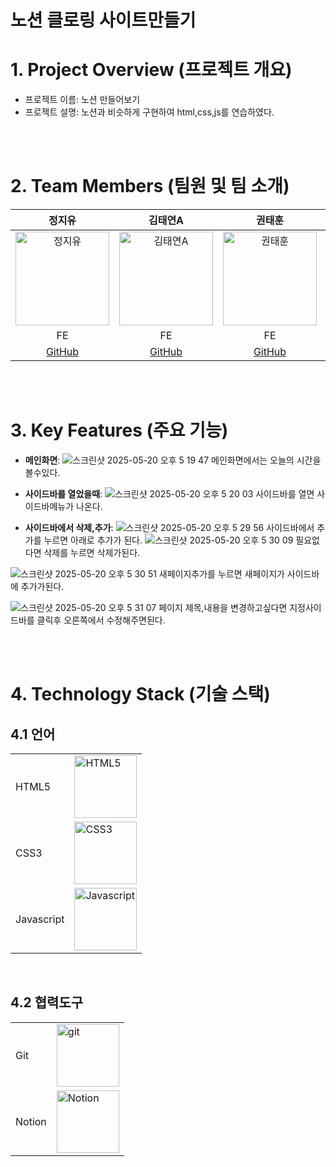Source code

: # 노션 클로링 사이트만들기

# 1. Project Overview (프로젝트 개요)
- 프로젝트 이름: 노션 만들어보기
- 프로젝트 설명: 노션과 비슷하게 구현하여 html,css,js를 연습하였다.

<br/>
<br/>

# 2. Team Members (팀원 및 팀 소개)
| 정지유 | 김태연A | 권태훈 | 이민지 | 이교은 |
|:------:|:------:|:------:|:------:|:------:|
| <img src="https://avatars.githubusercontent.com/u/86185120?v=4" alt="정지유" width="150"> | <img src="https://avatars.githubusercontent.com/u/89635061?v=4" alt="김태연A" width="150"> | <img src="https://avatars.githubusercontent.com/u/56614716?v=4" alt="권태훈" width="150"> | <img src="https://avatars.githubusercontent.com/u/175625606?v=4" alt="이민지" width="150"> | <img src="https://avatars.githubusercontent.com/u/101385806?v=4" alt="이교은" width="150"> |
| FE | FE | FE | FE | FE |
| [GitHub](https://github.com/JINJIYU23) | [GitHub](https://github.com/TYss00) | [GitHub](https://github.com/KwonTaeHun00) | [GitHub](https://github.com/mjlee38) | [GitHub](https://github.com/kyoeun01) |

<br/>
<br/>

# 3. Key Features (주요 기능)
- **메인화면**:
![스크린샷 2025-05-20 오후 5 19 47](https://github.com/user-attachments/assets/71c5a0d9-48e1-4524-b376-de0c52b039ff)
메인화면에서는 오늘의 시간을 볼수있다.

- **사이드바를 열었을때**:
![스크린샷 2025-05-20 오후 5 20 03](https://github.com/user-attachments/assets/19940716-c479-4510-b8c8-2a35eb0a064a)
사이드바를 열면 사이드바메뉴가 나온다.

- **사이드바에서 삭제,추가**:
![스크린샷 2025-05-20 오후 5 29 56](https://github.com/user-attachments/assets/6c6bdca1-d724-4a12-8f36-7427e5e7c076)
사이드바에서 추가를 누르면 아래로 추가가 된다.
![스크린샷 2025-05-20 오후 5 30 09](https://github.com/user-attachments/assets/79f5a691-4b01-41fa-ae45-0b25c15f70c6)
필요없다면 삭제를 누르면 삭제가된다.

![스크린샷 2025-05-20 오후 5 30 51](https://github.com/user-attachments/assets/1217e957-e30e-4719-8395-ae7e70a36cb5)
새페이지추가를 누르면 새페이지가 사이드바에 추가가된다.

![스크린샷 2025-05-20 오후 5 31 07](https://github.com/user-attachments/assets/883ec26d-06ec-40e0-b195-382b01496ad0)
페이지 제목,내용을 변경하고싶다면 지정사이드바를 클릭후 오른쪽에서 수정해주면된다.


<br/>
<br/>

# 4. Technology Stack (기술 스택)
## 4.1 언어
|  |  |
|-----------------|-----------------|
| HTML5    |<img src="https://github.com/user-attachments/assets/2e122e74-a28b-4ce7-aff6-382959216d31" alt="HTML5" width="100">| 
| CSS3    |   <img src="https://github.com/user-attachments/assets/c531b03d-55a3-40bf-9195-9ff8c4688f13" alt="CSS3" width="100">|
| Javascript    |  <img src="https://github.com/user-attachments/assets/4a7d7074-8c71-48b4-8652-7431477669d1" alt="Javascript" width="100"> | 

<br/>

## 4.2 협력도구
|  |  |
|-----------------|-----------------|
| Git    |  <img src="https://github.com/user-attachments/assets/483abc38-ed4d-487c-b43a-3963b33430e6" alt="git" width="100">    |
| Notion    |  <img src="https://github.com/user-attachments/assets/34141eb9-deca-416a-a83f-ff9543cc2f9a" alt="Notion" width="100">    |

<br/>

**Required action**.
Search the lines above for the string "사이드바에서", then show every one that has it.

**Your solution**.
- **사이드바에서 삭제,추가**:
사이드바에서 추가를 누르면 아래로 추가가 된다.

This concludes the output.